→ **Source material**:
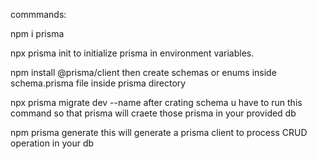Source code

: commmands:

npm i prisma


npx prisma init
to initialize prisma in environment variables.

npm install @prisma/client
then create schemas or enums inside schema.prisma file inside prisma directory

npx prisma migrate dev --name
after crating schema u have to run this command so that prisma will craete those prisma in your provided  db 


npm prisma generate
this will generate a prisma client to process CRUD operation in your db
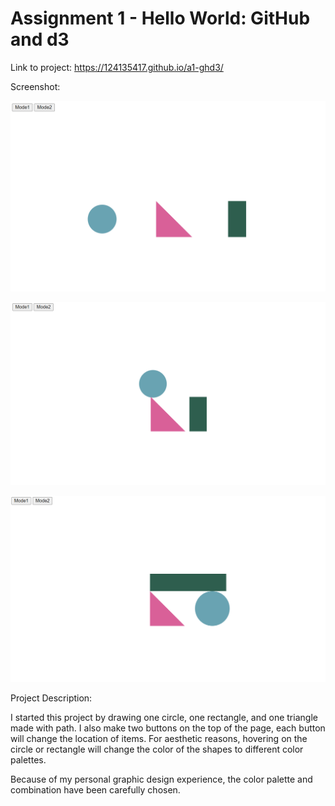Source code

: Assignment 1 - Hello World: GitHub and d3  
===
Link to project: https://124135417.github.io/a1-ghd3/

Screenshot:

![Settings Window](https://raw.githubusercontent.com/124135417/a1-ghd3/master/Screenshot1.png)

![Settings Window](https://raw.githubusercontent.com/124135417/a1-ghd3/master/Screenshot2.png)

![Settings Window](https://raw.githubusercontent.com/124135417/a1-ghd3/master/Screenshot3.png)

Project Description:

I started this project by drawing one circle, one rectangle, and one triangle made with path. I also make two buttons on the top of the page, each button will change the location of items. For aesthetic reasons, hovering on the circle or rectangle will change the color of the shapes to different color palettes.

Because of my personal graphic design experience, the color palette and combination have been carefully chosen.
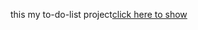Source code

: this my to-do-list project<a href="https://github.com/itsSumiya8/HTML-CSS/blob/main/Javascript/To-Do-List%20%20project/maya.html">click here to show</a>
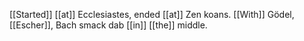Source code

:[[Started]] [[at]] Ecclesiastes, ended [[at]] Zen koans. [[With]] Gödel, [[Escher]], Bach smack dab [[in]] [[the]] middle.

→ **Directions for this task**:
A word-for-word copy of the records above is needed, pictures excluded.

→ **Result of this exercise**:
Source code

: commmands:

npm i prisma


npx prisma init
to initialize prisma in environment variables.

npm install @prisma/client
then create schemas or enums inside schema.prisma file inside prisma directory

npx prisma migrate dev --name
after crating schema u have to run this command so that prisma will craete those prisma in your provided  db 


npm prisma generate
this will generate a prisma client to process CRUD operation in your db
Source code

: Assignment 1 - Hello World: GitHub and d3  
===
Link to project: https://124135417.github.io/a1-ghd3/

Screenshot:

![Settings Window](https://raw.githubusercontent.com/124135417/a1-ghd3/master/Screenshot1.png)

![Settings Window](https://raw.githubusercontent.com/124135417/a1-ghd3/master/Screenshot2.png)

![Settings Window](https://raw.githubusercontent.com/124135417/a1-ghd3/master/Screenshot3.png)

Project Description:

I started this project by drawing one circle, one rectangle, and one triangle made with path. I also make two buttons on the top of the page, each button will change the location of items. For aesthetic reasons, hovering on the circle or rectangle will change the color of the shapes to different color palettes.

Because of my personal graphic design experience, the color palette and combination have been carefully chosen.
Source code

: this my to-do-list project<a href="https://github.com/itsSumiya8/HTML-CSS/blob/main/Javascript/To-Do-List%20%20project/maya.html">click here to show</a>
Source code

:[[Started]] [[at]] Ecclesiastes, ended [[at]] Zen koans. [[With]] Gödel, [[Escher]], Bach smack dab [[in]] [[the]] middle.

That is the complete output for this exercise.